A group of large financial institutions don't have anywhere near the capital they need to offset potential catastrophic risk associated with their physical commodities businesses, according to a 403-page congressional report released Wednesday. At the same time as the operations are giving the institutions an unfair trading advantage that isn't being fully disclosed to their primary regulator, the report adds.
At issue is a two-year study and report produced by retiring Sen. Carl Levin, D-Mich. and his staff of the Permanent Subcommittee on Investigations that was released in advance of two days of hearings Thursday and Friday, with top bank officials and regulators set to testify.
The report raises a number of different concerns and included examples of how major banks have sought to corner the market for certain commodities so they can profit from trading of derivatives referencing those underlying commodities. In addition, the report suggests that a group of four big banks don't have sufficient capital buffers to cover potential losses associated with an "extreme loss scenario" involving their physical commodity businesses, which include large stakes in oil tankers, pipelines and metals warehouses.
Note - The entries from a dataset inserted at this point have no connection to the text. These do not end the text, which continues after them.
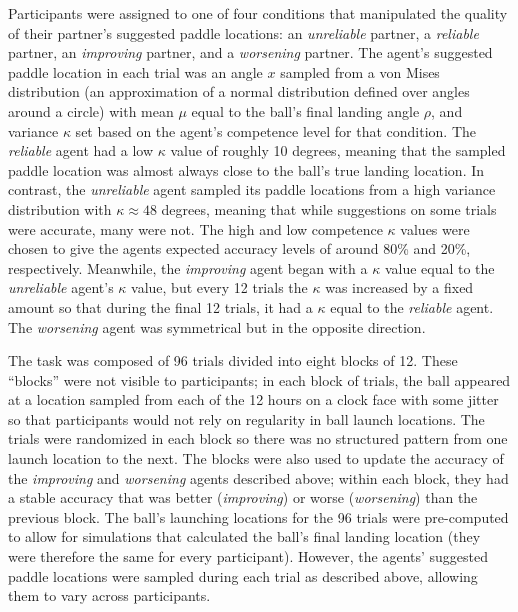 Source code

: \documentclass[10pt,letterpaper]{article}
\begin{document}

Participants were assigned to one of four conditions that manipulated the quality of their partner's suggested paddle locations: an \textit{unreliable} partner, a \textit{reliable} partner, an \textit{improving} partner, and a \textit{worsening} partner. The agent's
suggested paddle location in each trial was an angle $x$ sampled from a von Mises distribution (an approximation of a normal distribution defined over angles around a circle) with mean $\mu$ equal to the ball's final landing angle $\rho$, and variance $\kappa$ set based on the agent's competence level for that condition. The \textit{reliable} agent had a low $\kappa$ value of roughly 10 degrees, meaning that the sampled paddle location was almost always close to the ball's true landing location. In contrast, the \textit{unreliable} agent sampled its paddle locations from a high variance distribution with $\kappa \approx 48$ degrees, meaning that while suggestions on some trials were accurate, many were not. The high and low competence $\kappa$ values were chosen to give the agents expected accuracy levels of around 80\% and 20\%, respectively. Meanwhile, the \textit{improving} agent began with a $\kappa$ value equal to the \textit{unreliable} agent's $\kappa$ value, but every 12 trials the $\kappa$ was increased by a fixed amount so that during the final 12 trials, it had a $\kappa$ equal to the \textit{reliable} agent. The \textit{worsening} agent was symmetrical but in the opposite direction.

The task was composed of 96 trials divided into eight blocks of 12. These ``blocks'' were not visible to participants; in each block of trials, the ball appeared at a location sampled from each of the 12 hours on a clock face with some jitter so that participants would not rely on regularity in ball launch locations. The trials were randomized in each block so there was no structured pattern from one launch location to the next. The blocks were also used to update the accuracy of the \textit{improving} and \textit{worsening} agents described above; within each block, they had a stable accuracy that was better (\textit{improving}) or worse (\textit{worsening}) than the previous block. The ball's launching locations for the 96 trials were pre-computed to allow for simulations that calculated the ball's final landing location (they were therefore the same for every participant). However, the agents' suggested paddle locations were sampled during each trial as described above, allowing them to vary across participants. 
\end{document}

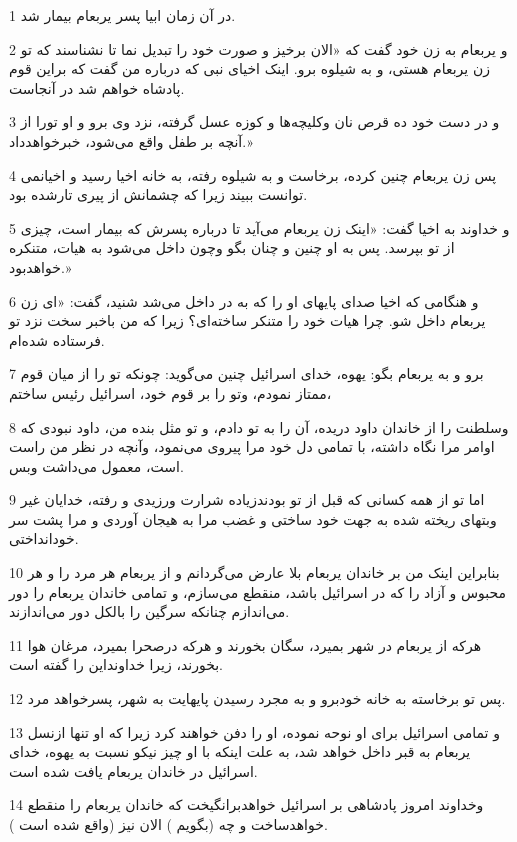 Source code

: \par 1 در آن زمان ابیا پسر یربعام بیمار شد.
\par 2 و یربعام به زن خود گفت که «الان برخیز و صورت خود را تبدیل نما تا نشناسند که تو زن یربعام هستی، و به شیلوه برو. اینک اخیای نبی که درباره من گفت که براین قوم پادشاه خواهم شد در آنجاست.
\par 3 و در دست خود ده قرص نان وکلیچه‌ها و کوزه عسل گرفته، نزد وی برو و او تورا از آنچه بر طفل واقع می‌شود، خبر‌خواهدداد.»
\par 4 پس زن یربعام چنین کرده، برخاست و به شیلوه رفته، به خانه اخیا رسید و اخیانمی توانست ببیند زیرا که چشمانش از پیری تارشده بود.
\par 5 و خداوند به اخیا گفت: «اینک زن یربعام می‌آید تا درباره پسرش که بیمار است، چیزی از تو بپرسد. پس به او چنین و چنان بگو وچون داخل می‌شود به هیات، متنکره خواهدبود.»
\par 6 و هنگامی که اخیا صدای پایهای او را که به در داخل می‌شد شنید، گفت: «ای زن یربعام داخل شو. چرا هیات خود را متنکر ساخته‌ای؟ زیرا که من باخبر سخت نزد تو فرستاده شده‌ام.
\par 7 برو و به یربعام بگو: یهوه، خدای اسرائیل چنین می‌گوید: چونکه تو را از میان قوم ممتاز نمودم، وتو را بر قوم خود، اسرائیل رئیس ساختم،
\par 8 وسلطنت را از خاندان داود دریده، آن را به تو دادم، و تو مثل بنده من، داود نبودی که اوامر مرا نگاه داشته، با تمامی دل خود مرا پیروی می‌نمود، وآنچه در نظر من راست است، معمول می‌داشت وبس.
\par 9 اما تو از همه کسانی که قبل از تو بودندزیاده شرارت ورزیدی و رفته، خدایان غیر وبتهای ریخته شده به جهت خود ساختی و غضب مرا به هیجان آوردی و مرا پشت سر خودانداختی.
\par 10 بنابراین اینک من بر خاندان یربعام بلا عارض می‌گردانم و از یربعام هر مرد را و هر محبوس و آزاد را که در اسرائیل باشد، منقطع می‌سازم، و تمامی خاندان یربعام را دور می‌اندازم چنانکه سرگین را بالکل دور می‌اندازند.
\par 11 هرکه از یربعام در شهر بمیرد، سگان بخورند و هرکه درصحرا بمیرد، مرغان هوا بخورند، زیرا خداونداین را گفته است.
\par 12 پس تو برخاسته به خانه خودبرو و به مجرد رسیدن پایهایت به شهر، پسرخواهد مرد.
\par 13 و تمامی اسرائیل برای او نوحه نموده، او را دفن خواهند کرد زیرا که او تنها ازنسل یربعام به قبر داخل خواهد شد، به علت اینکه با او چیز نیکو نسبت به یهوه، خدای اسرائیل در خاندان یربعام یافت شده است.
\par 14 وخداوند امروز پادشاهی بر اسرائیل خواهدبرانگیخت که خاندان یربعام را منقطع خواهدساخت و چه (بگویم ) الان نیز (واقع شده است ).
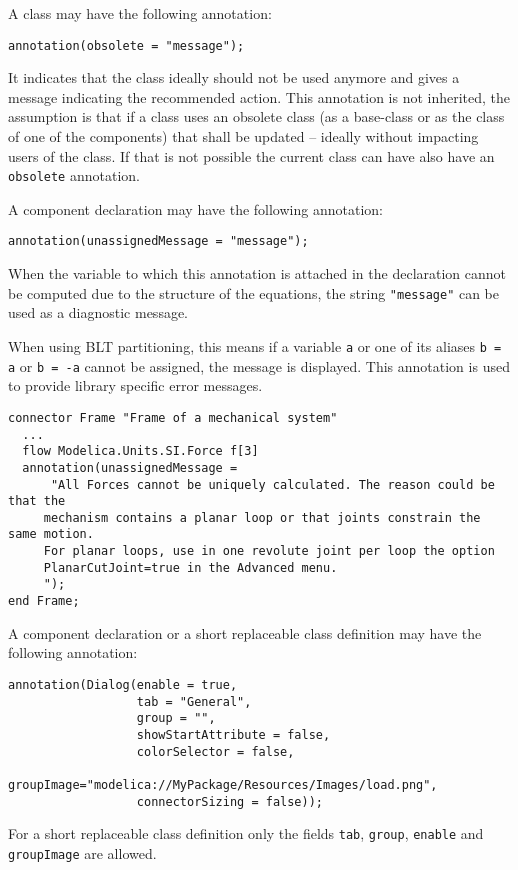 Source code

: A class may have the following annotation:
\begin{lstlisting}[language=modelica]
annotation(obsolete = "message");
\end{lstlisting}

It indicates that the class ideally should not be used anymore and gives a message indicating the recommended action.  This annotation is not inherited, the assumption is that if a class uses an obsolete class (as a base-class or as the class of one of the components) that shall be updated -- ideally without impacting users of the class.  If that is not possible the current class can have also have an \lstinline!obsolete! annotation.

A component declaration may have the following annotation:
\begin{lstlisting}[language=modelica]
annotation(unassignedMessage = "message");
\end{lstlisting}

When the variable to which this annotation is attached in the declaration cannot be computed due to the structure of the equations, the string \lstinline!"message"! can be used as a diagnostic message.

\begin{nonnormative}
When using BLT partitioning, this means if a variable \lstinline!a! or one of its aliases \lstinline!b = a! or \lstinline!b = -a!
cannot be assigned, the message is displayed.  This annotation is used to provide library specific error messages.
\end{nonnormative}

\begin{example}
\begin{lstlisting}[language=modelica]
connector Frame "Frame of a mechanical system"
  ...
  flow Modelica.Units.SI.Force f[3]
  annotation(unassignedMessage =
      "All Forces cannot be uniquely calculated. The reason could be that the
     mechanism contains a planar loop or that joints constrain the same motion.
     For planar loops, use in one revolute joint per loop the option
     PlanarCutJoint=true in the Advanced menu.
     ");
end Frame;
\end{lstlisting}
\end{example}

A component declaration or a short replaceable class definition may have the following annotation:
\begin{lstlisting}[language=modelica]
annotation(Dialog(enable = true,
                  tab = "General",
                  group = "",
                  showStartAttribute = false,
                  colorSelector = false,
                  groupImage="modelica://MyPackage/Resources/Images/load.png",
                  connectorSizing = false));
\end{lstlisting}
For a short replaceable class definition only the fields \lstinline!tab!, \lstinline!group!, \lstinline!enable! and
\lstinline!groupImage! are allowed.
It cites a 2012 confidential Federal Reserve staff analysis comparing losses experienced with the Exxon Valedez oil spill and British Petroleum's Deepwater Horizon oil spill event suggesting that each of the four big institutions are underinsured and they have a shortfall in the capital buffer department of between $1 billion and $15 billion to offset these kinds of potential losses.
The two year investigation has already put pressure on the Fed to have the primary big banks in the business -- Goldman Sachs & Co. (GS) , Morgan Stanley (MS) and JPMorgan Chase & Co. (JPM) – wind down or divest what remains of their physical commodity businesses. And while some of the institutions have started to wind down these businesses others are seeking to get into commodities.